You can not update two documents at once with a MongoDB query. You will always have to do that in two queries. You can of course set a value of a field to the same value, or increment with the same number, but you can not do two distinct updates in MongoDB with the same query.
You can use db.collection.bulkWrite() to perform multiple operations in bulk.
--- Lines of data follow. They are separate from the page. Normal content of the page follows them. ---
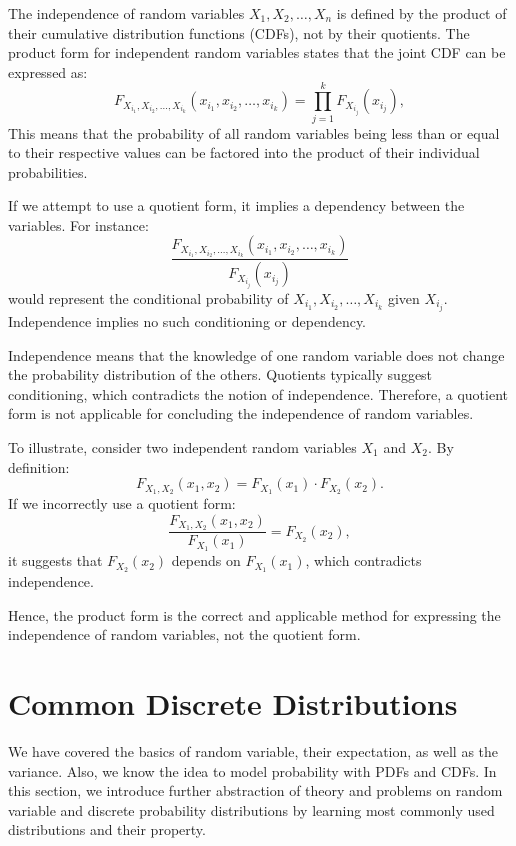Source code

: \begin{solution}
    The independence of random variables \( X_1, X_2, \ldots, X_n \) is defined by the product of their cumulative distribution functions (CDFs), not by their quotients. The product form for independent random variables states that the joint CDF can be expressed as:
    \[
    F_{X_{i_1}, X_{i_2}, \ldots, X_{i_k}}(x_{i_1}, x_{i_2}, \ldots, x_{i_k}) = \prod_{j=1}^k F_{X_{i_j}}(x_{i_j}),
    \]
    This means that the probability of all random variables being less than or equal to their respective values can be factored into the product of their individual probabilities.

    If we attempt to use a quotient form, it implies a dependency between the variables. For instance:
    \[
    \frac{F_{X_{i_1}, X_{i_2}, \ldots, X_{i_k}}(x_{i_1}, x_{i_2}, \ldots, x_{i_k})}{F_{X_{i_j}}(x_{i_j})}
    \]
    would represent the conditional probability of \( X_{i_1}, X_{i_2}, \ldots, X_{i_k} \) given \( X_{i_j} \). Independence implies no such conditioning or dependency.

    Independence means that the knowledge of one random variable does not change the probability distribution of the others. Quotients typically suggest conditioning, which contradicts the notion of independence. Therefore, a quotient form is not applicable for concluding the independence of random variables.

    To illustrate, consider two independent random variables \( X_1 \) and \( X_2 \). By definition:
    \[
    F_{X_1, X_2}(x_1, x_2) = F_{X_1}(x_1) \cdot F_{X_2}(x_2).
    \]
    If we incorrectly use a quotient form:
    \[
    \frac{F_{X_1, X_2}(x_1, x_2)}{F_{X_1}(x_1)} = F_{X_2}(x_2),
    \]
    it suggests that \( F_{X_2}(x_2) \) depends on \( F_{X_1}(x_1) \), which contradicts independence.

    Hence, the product form is the correct and applicable method for expressing the independence of random variables, not the quotient form.
\end{solution}

\section{Common Discrete Distributions}
We have covered the basics of random variable, their expectation, as well as the variance. Also, we know the idea to model probability with PDFs and CDFs. In this section, we introduce further abstraction of theory and problems on random variable and discrete probability distributions by learning most commonly used distributions and their property.
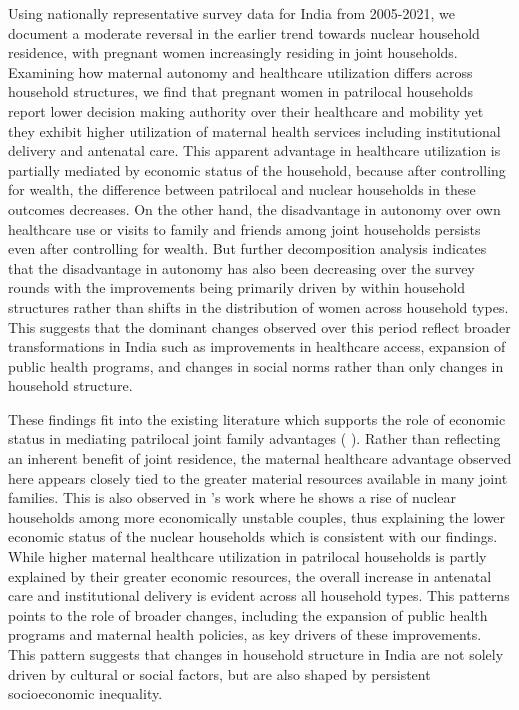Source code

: \documentclass[12pt]{article}
\begin{document}
Using nationally representative survey data for India from 2005-2021, we document a moderate reversal in the earlier trend towards nuclear household residence, with pregnant women increasingly residing in joint households.  Examining how maternal autonomy and healthcare utilization differs across household structures, we find that pregnant women in patrilocal households report lower decision making authority over their healthcare and mobility yet they exhibit higher utilization of maternal health services including institutional delivery and antenatal care. This apparent advantage in healthcare utilization is partially mediated by economic status of the household, because after controlling for wealth, the difference between patrilocal and nuclear households in these outcomes decreases. On the other hand, the disadvantage in autonomy over own healthcare use or visits to family and friends among joint households persists even after controlling for wealth.  But further decomposition analysis indicates that the disadvantage in autonomy has also been decreasing over the survey rounds with the improvements being primarily driven by within household structures rather than shifts in the distribution of women across household types. This suggests that the dominant changes observed over this period reflect broader transformations in India such as improvements in healthcare access, expansion of public health programs, and changes in social norms rather than only changes in household structure. 

These findings fit into the existing literature which supports the role of economic status in mediating patrilocal joint family advantages (\cite{allendorf2013going} \cite{breton2021modernisation}). Rather than reflecting an inherent benefit of joint residence, the maternal healthcare advantage observed here appears closely tied to the greater material resources available in many joint families. This is also observed in \cite{breton2021modernisation}'s work where he shows a rise of nuclear households among more economically unstable couples, thus explaining the lower economic status of the nuclear households which is consistent with our findings. While higher maternal healthcare utilization in patrilocal households is partly explained by their greater economic resources, the overall increase in antenatal care and institutional delivery is evident across all household types. This patterns points to the role of broader changes, including the expansion of public health programs and maternal health policies, as key drivers of these improvements. This pattern suggests that changes in household structure in India are not solely driven by cultural or social factors, but are also shaped by persistent socioeconomic inequality. 
\end{document}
It has been available since 3.2.
It is possible to perform operations out of order to increase performance.
From mongodb 4.2 you can do using pipeline in update using $set operator
there are many ways possible now due to many operators in aggregation pipeline though I am providing one of them
exports.updateDisplayOrder = async keyValPairArr => {
try {
let data = await ContestModel.collection.update(
{ _id: { $in: keyValPairArr.map(o => o.id) } },
[{
$set: {
displayOrder: {
$let: {
vars: { obj: { $arrayElemAt: [{ $filter: { input: keyValPairArr, as: "kvpa", cond: { $eq: ["$$kvpa.id", "$_id"] } } }, 0] } },
in:"$$obj.displayOrder"
}
}
}
}],
{ runValidators: true, multi: true }
)
return data;
} catch (error) {
throw error;
}
}
example key val pair is: [{"id":"5e7643d436963c21f14582ee","displayOrder":9}, {"id":"5e7643e736963c21f14582ef","displayOrder":4}]
Since MongoDB 4.2 update can accept aggregation pipeline as second argument, allowing modification of multiple documents based on their data.
See https://docs.mongodb.com/manual/reference/method/db.collection.update/#modify-a-field-using-the-values-of-the-other-fields-in-the-document
Excerpt from documentation:
Modify a Field Using the Values of the Other Fields in the Document
Create a members collection with the following documents:
db.members.insertMany([
{ "_id" : 1, "member" : "abc123", "status" : "A", "points" : 2, "misc1" : "note to self: confirm status", "misc2" : "Need to activate", "lastUpdate" : ISODate("2019-01-01T00:00:00Z") },
{ "_id" : 2, "member" : "xyz123", "status" : "A", "points" : 60, "misc1" : "reminder: ping me at 100pts", "misc2" : "Some random comment", "lastUpdate" : ISODate("2019-01-01T00:00:00Z") }
])
Assume that instead of separate misc1 and misc2 fields, you want to gather these into a new comments field. The following update operation uses an aggregation pipeline to:
add the new comments field and set the lastUpdate field.
remove the misc1 and misc2 fields for all documents in the collection.
db.members.update(
{ },
[
{ $set: { status: "Modified", comments: [ "$misc1", "$misc2" ], lastUpdate: "$$NOW" } },
{ $unset: [ "misc1", "misc2" ] }
],
{ multi: true }
)
Suppose after updating your position your array will looks like
const objectToUpdate = [{
"_id":1,
"name":"john",
"position":2
},
{
"_id":2,
"name":"bob",
"position":1
},
{
"_id":3,
"name":"tom",
"position":3
}].map( eachObj => {
return {
updateOne: {
filter: { _id: eachObj._id },
update: { name: eachObj.name, position: eachObj.position }
}
}
})
YourModelName.bulkWrite(objectToUpdate,
{ ordered: false }
).then((result) => {
console.log(result);
}).catch(err=>{
console.log(err.result.result.writeErrors[0].err.op.q);
})
It will update all position with different value.
Note : I have used here ordered : false for better performance.